Each line below containing the word "Continua" needs to be shown.

- - - - - - -

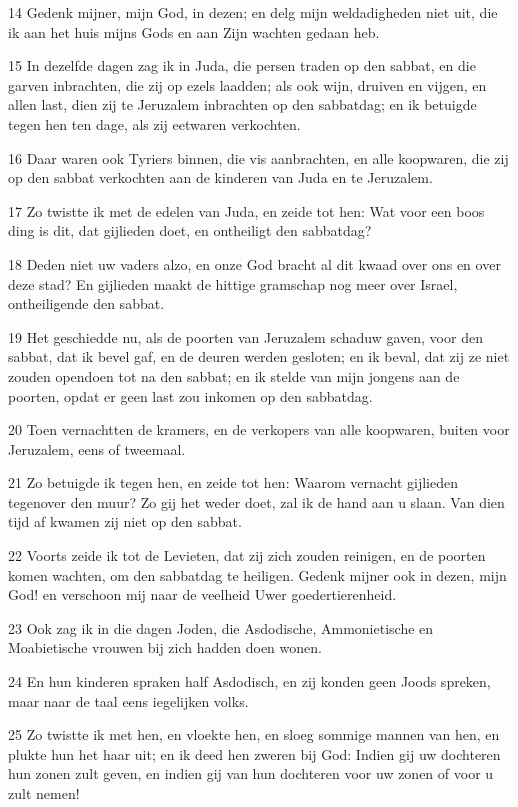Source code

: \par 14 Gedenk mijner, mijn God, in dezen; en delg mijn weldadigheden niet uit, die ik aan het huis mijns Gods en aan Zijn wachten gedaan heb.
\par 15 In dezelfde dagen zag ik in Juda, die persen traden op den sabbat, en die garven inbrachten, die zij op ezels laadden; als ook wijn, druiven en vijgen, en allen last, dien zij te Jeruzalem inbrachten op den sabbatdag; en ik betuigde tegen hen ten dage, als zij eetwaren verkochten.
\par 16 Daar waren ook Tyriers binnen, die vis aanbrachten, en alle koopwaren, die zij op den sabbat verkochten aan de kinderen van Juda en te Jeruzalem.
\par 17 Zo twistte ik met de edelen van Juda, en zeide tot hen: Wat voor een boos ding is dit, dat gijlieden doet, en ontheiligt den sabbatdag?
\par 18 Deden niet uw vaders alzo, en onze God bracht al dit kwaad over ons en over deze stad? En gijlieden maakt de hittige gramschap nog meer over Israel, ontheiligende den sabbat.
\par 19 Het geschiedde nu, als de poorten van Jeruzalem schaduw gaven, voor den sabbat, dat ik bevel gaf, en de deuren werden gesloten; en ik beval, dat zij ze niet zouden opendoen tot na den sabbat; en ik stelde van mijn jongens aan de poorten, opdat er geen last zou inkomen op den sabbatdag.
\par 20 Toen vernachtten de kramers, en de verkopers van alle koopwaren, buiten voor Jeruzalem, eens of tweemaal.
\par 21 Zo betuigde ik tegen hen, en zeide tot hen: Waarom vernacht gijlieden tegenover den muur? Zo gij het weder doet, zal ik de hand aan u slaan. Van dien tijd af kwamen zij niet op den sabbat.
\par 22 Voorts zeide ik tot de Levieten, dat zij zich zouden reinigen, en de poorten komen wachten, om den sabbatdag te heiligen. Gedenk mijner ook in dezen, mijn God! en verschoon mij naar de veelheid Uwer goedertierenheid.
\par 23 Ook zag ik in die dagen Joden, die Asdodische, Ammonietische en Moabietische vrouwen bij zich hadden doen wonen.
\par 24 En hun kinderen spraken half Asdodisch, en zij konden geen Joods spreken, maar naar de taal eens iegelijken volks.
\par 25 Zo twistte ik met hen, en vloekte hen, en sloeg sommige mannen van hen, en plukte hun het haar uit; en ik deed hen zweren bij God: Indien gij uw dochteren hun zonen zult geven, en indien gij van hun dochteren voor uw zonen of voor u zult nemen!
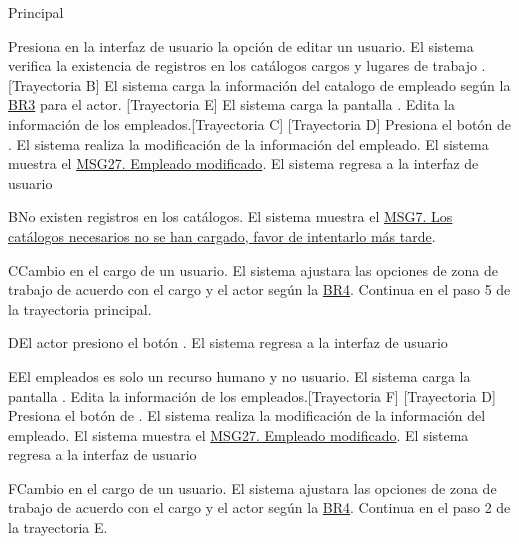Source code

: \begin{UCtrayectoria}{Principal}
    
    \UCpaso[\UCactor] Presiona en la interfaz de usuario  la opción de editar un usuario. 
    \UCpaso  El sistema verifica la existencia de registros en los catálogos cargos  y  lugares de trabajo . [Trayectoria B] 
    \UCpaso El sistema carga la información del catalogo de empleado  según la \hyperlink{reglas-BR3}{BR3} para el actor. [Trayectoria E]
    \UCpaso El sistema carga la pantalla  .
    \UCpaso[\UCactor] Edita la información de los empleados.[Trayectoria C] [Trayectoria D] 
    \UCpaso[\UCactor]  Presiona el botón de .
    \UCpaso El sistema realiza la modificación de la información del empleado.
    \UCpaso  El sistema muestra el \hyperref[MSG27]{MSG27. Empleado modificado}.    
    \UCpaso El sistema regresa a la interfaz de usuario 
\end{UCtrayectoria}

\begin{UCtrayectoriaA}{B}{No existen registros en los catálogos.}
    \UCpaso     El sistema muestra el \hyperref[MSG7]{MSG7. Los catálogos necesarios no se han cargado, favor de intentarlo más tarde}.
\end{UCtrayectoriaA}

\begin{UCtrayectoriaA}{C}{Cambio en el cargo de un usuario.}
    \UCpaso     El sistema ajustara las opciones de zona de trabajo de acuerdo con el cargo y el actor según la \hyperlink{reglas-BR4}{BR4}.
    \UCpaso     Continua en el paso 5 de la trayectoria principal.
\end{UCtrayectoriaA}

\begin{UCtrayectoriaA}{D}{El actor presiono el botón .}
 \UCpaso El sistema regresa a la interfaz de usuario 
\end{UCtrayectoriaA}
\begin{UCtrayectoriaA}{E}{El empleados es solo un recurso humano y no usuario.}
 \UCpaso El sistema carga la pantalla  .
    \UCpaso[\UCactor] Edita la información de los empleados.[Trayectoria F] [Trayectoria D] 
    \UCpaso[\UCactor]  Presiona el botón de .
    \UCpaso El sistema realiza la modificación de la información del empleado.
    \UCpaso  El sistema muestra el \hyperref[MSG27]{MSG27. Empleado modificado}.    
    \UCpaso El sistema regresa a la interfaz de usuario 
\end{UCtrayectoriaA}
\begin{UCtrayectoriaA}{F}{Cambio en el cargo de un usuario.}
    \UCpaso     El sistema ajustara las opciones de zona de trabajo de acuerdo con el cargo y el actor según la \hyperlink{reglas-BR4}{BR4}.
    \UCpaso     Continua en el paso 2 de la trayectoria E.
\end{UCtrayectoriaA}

- - - - - - -

OUTPUT OF THE TASK:
    \UCpaso     Continua en el paso 5 de la trayectoria principal.
    \UCpaso     Continua en el paso 2 de la trayectoria E.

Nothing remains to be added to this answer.